Plain-text document sources
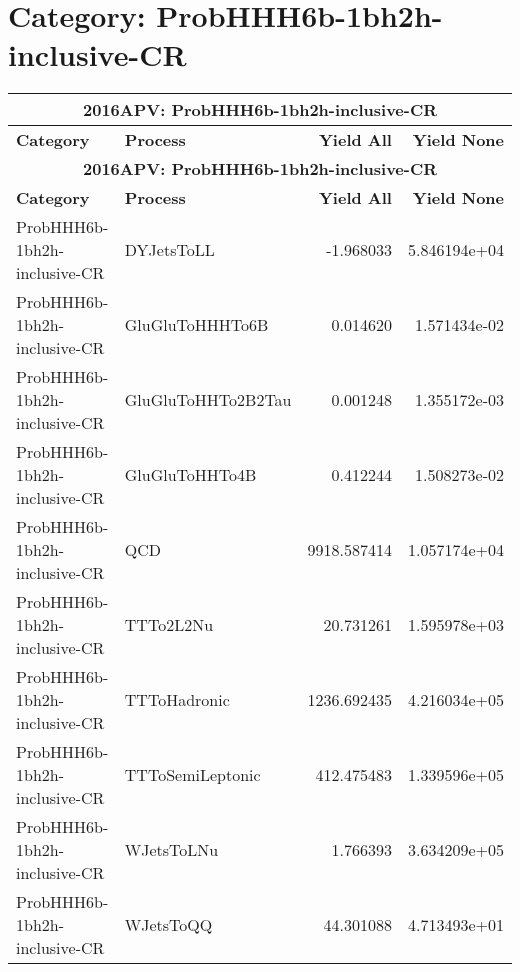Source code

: \documentclass{article}
\begin{document}
\section*{Category: ProbHHH6b-1bh2h-inclusive-CR}
\begin{longtable}[c]{|l|l|r|r|}
\hline
\multicolumn{4}{|c|}{\textbf{2016APV: ProbHHH6b-1bh2h-inclusive-CR}} \\
\hline
\textbf{Category} & \textbf{Process} & \textbf{Yield All} & \textbf{Yield None} \\
\hline
\endfirsthead
\hline
\multicolumn{4}{|c|}{\textbf{2016APV: ProbHHH6b-1bh2h-inclusive-CR}} \\
\hline
\textbf{Category} & \textbf{Process} & \textbf{Yield All} & \textbf{Yield None} \\
\hline
\endhead
ProbHHH6b-1bh2h-inclusive-CR & DYJetsToLL & -1.968033 & 5.846194e+04 \\
\hline
ProbHHH6b-1bh2h-inclusive-CR & GluGluToHHHTo6B & 0.014620 & 1.571434e-02 \\
\hline
ProbHHH6b-1bh2h-inclusive-CR & GluGluToHHTo2B2Tau & 0.001248 & 1.355172e-03 \\
\hline
ProbHHH6b-1bh2h-inclusive-CR & GluGluToHHTo4B & 0.412244 & 1.508273e-02 \\
\hline
ProbHHH6b-1bh2h-inclusive-CR & QCD & 9918.587414 & 1.057174e+04 \\
\hline
ProbHHH6b-1bh2h-inclusive-CR & TTTo2L2Nu & 20.731261 & 1.595978e+03 \\
\hline
ProbHHH6b-1bh2h-inclusive-CR & TTToHadronic & 1236.692435 & 4.216034e+05 \\
\hline
ProbHHH6b-1bh2h-inclusive-CR & TTToSemiLeptonic & 412.475483 & 1.339596e+05 \\
\hline
ProbHHH6b-1bh2h-inclusive-CR & WJetsToLNu & 1.766393 & 3.634209e+05 \\
\hline
ProbHHH6b-1bh2h-inclusive-CR & WJetsToQQ & 44.301088 & 4.713493e+01 \\
\hline
\end{longtable}
\end{document}
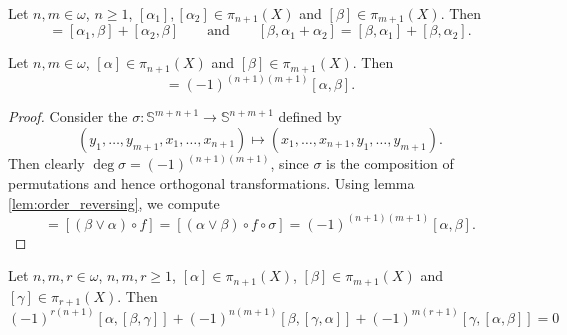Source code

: \begin{proposition}
	Let $n,m \in \omega$, $n \geq 1$, $[\alpha_1], [\alpha_2] \in \pi_{n + 1}(X)$ and $[\beta] \in \pi_{m + 1}(X)$. Then
	\begin{equation*}
		[\alpha_1 + \alpha_2, \beta] = [\alpha_1,\beta] + [\alpha_2,\beta] \qquad \text{and} \qquad [\beta,\alpha_1 + \alpha_2] = [\beta,\alpha_1] + [\beta,\alpha_2].
	\end{equation*}
\end{proposition}

\begin{proposition}
	Let $n,m \in \omega$, $[\alpha] \in \pi_{n + 1}(X)$ and $[\beta] \in \pi_{m + 1}(X)$. Then
	\begin{equation*}
		[\beta,\alpha] = (-1)^{(n + 1)(m + 1)}[\alpha,\beta].
	\end{equation*}
\end{proposition}

\begin{proof}
	Consider the  $\sigma : \mathbb{S}^{m + n + 1} \to \mathbb{S}^{n + m + 1}$ defined by
	\begin{equation*}
		(y_1,\dots,y_{m + 1},x_1,\dots,x_{n + 1}) \mapsto (x_1, \dots,x_{n + 1},y_1,\dots,y_{m + 1}).
	\end{equation*}
	Then clearly $\deg \sigma = (-1)^{(n + 1)(m + 1)}$, since $\sigma$ is the composition of permutations and hence orthogonal transformations. Using lemma \ref{lem:order_reversing}, we compute
	\begin{equation*}
		[\beta,\alpha] = [(\beta \vee \alpha) \circ f] = [(\alpha \vee \beta) \circ f \circ \sigma] = (-1)^{(n + 1)(m + 1)}[\alpha,\beta].
	\end{equation*}
\end{proof}

\begin{proposition}
	Let $n,m,r \in \omega$, $n,m,r \geq 1$, $[\alpha] \in \pi_{n + 1}(X)$, $[\beta] \in \pi_{m + 1}(X)$ and $[\gamma] \in \pi_{r + 1}(X)$. Then
	\begin{equation*}
		(-1)^{r(n + 1)}[\alpha,[\beta,\gamma]] + (-1)^{n(m + 1)}[\beta,[\gamma,\alpha]] + (-1)^{m(r + 1)}[\gamma,[\alpha,\beta]] = 0
	\end{equation*}
\end{proposition}

\printbibliography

§ **What to work on**
Return all the data exactly, and keep the pictures out.

§ **Response to the task**
Source code

: \documentclass{article}
\begin{document}
\section*{Category: ProbHHH6b-1bh2h-inclusive-CR}
\begin{longtable}[c]{|l|l|r|r|}
\hline
\multicolumn{4}{|c|}{\textbf{2016APV: ProbHHH6b-1bh2h-inclusive-CR}} \\
\hline
\textbf{Category} & \textbf{Process} & \textbf{Yield All} & \textbf{Yield None} \\
\hline
\endfirsthead
\hline
\multicolumn{4}{|c|}{\textbf{2016APV: ProbHHH6b-1bh2h-inclusive-CR}} \\
\hline
\textbf{Category} & \textbf{Process} & \textbf{Yield All} & \textbf{Yield None} \\
\hline
\endhead
ProbHHH6b-1bh2h-inclusive-CR & DYJetsToLL & -1.968033 & 5.846194e+04 \\
\hline
ProbHHH6b-1bh2h-inclusive-CR & GluGluToHHHTo6B & 0.014620 & 1.571434e-02 \\
\hline
ProbHHH6b-1bh2h-inclusive-CR & GluGluToHHTo2B2Tau & 0.001248 & 1.355172e-03 \\
\hline
ProbHHH6b-1bh2h-inclusive-CR & GluGluToHHTo4B & 0.412244 & 1.508273e-02 \\
\hline
ProbHHH6b-1bh2h-inclusive-CR & QCD & 9918.587414 & 1.057174e+04 \\
\hline
ProbHHH6b-1bh2h-inclusive-CR & TTTo2L2Nu & 20.731261 & 1.595978e+03 \\
\hline
ProbHHH6b-1bh2h-inclusive-CR & TTToHadronic & 1236.692435 & 4.216034e+05 \\
\hline
ProbHHH6b-1bh2h-inclusive-CR & TTToSemiLeptonic & 412.475483 & 1.339596e+05 \\
\hline
ProbHHH6b-1bh2h-inclusive-CR & WJetsToLNu & 1.766393 & 3.634209e+05 \\
\hline
ProbHHH6b-1bh2h-inclusive-CR & WJetsToQQ & 44.301088 & 4.713493e+01 \\
\hline
\end{longtable}
\end{document}
Source code

: \begin{proposition}
	Let $n,m \in \omega$, $n \geq 1$, $[\alpha_1], [\alpha_2] \in \pi_{n + 1}(X)$ and $[\beta] \in \pi_{m + 1}(X)$. Then
	\begin{equation*}
		[\alpha_1 + \alpha_2, \beta] = [\alpha_1,\beta] + [\alpha_2,\beta] \qquad \text{and} \qquad [\beta,\alpha_1 + \alpha_2] = [\beta,\alpha_1] + [\beta,\alpha_2].
	\end{equation*}
\end{proposition}

\begin{proposition}
	Let $n,m \in \omega$, $[\alpha] \in \pi_{n + 1}(X)$ and $[\beta] \in \pi_{m + 1}(X)$. Then
	\begin{equation*}
		[\beta,\alpha] = (-1)^{(n + 1)(m + 1)}[\alpha,\beta].
	\end{equation*}
\end{proposition}

\begin{proof}
	Consider the  $\sigma : \mathbb{S}^{m + n + 1} \to \mathbb{S}^{n + m + 1}$ defined by
	\begin{equation*}
		(y_1,\dots,y_{m + 1},x_1,\dots,x_{n + 1}) \mapsto (x_1, \dots,x_{n + 1},y_1,\dots,y_{m + 1}).
	\end{equation*}
	Then clearly $\deg \sigma = (-1)^{(n + 1)(m + 1)}$, since $\sigma$ is the composition of permutations and hence orthogonal transformations. Using lemma \ref{lem:order_reversing}, we compute
	\begin{equation*}
		[\beta,\alpha] = [(\beta \vee \alpha) \circ f] = [(\alpha \vee \beta) \circ f \circ \sigma] = (-1)^{(n + 1)(m + 1)}[\alpha,\beta].
	\end{equation*}
\end{proof}

\begin{proposition}
	Let $n,m,r \in \omega$, $n,m,r \geq 1$, $[\alpha] \in \pi_{n + 1}(X)$, $[\beta] \in \pi_{m + 1}(X)$ and $[\gamma] \in \pi_{r + 1}(X)$. Then
	\begin{equation*}
		(-1)^{r(n + 1)}[\alpha,[\beta,\gamma]] + (-1)^{n(m + 1)}[\beta,[\gamma,\alpha]] + (-1)^{m(r + 1)}[\gamma,[\alpha,\beta]] = 0
	\end{equation*}
\end{proposition}

\printbibliography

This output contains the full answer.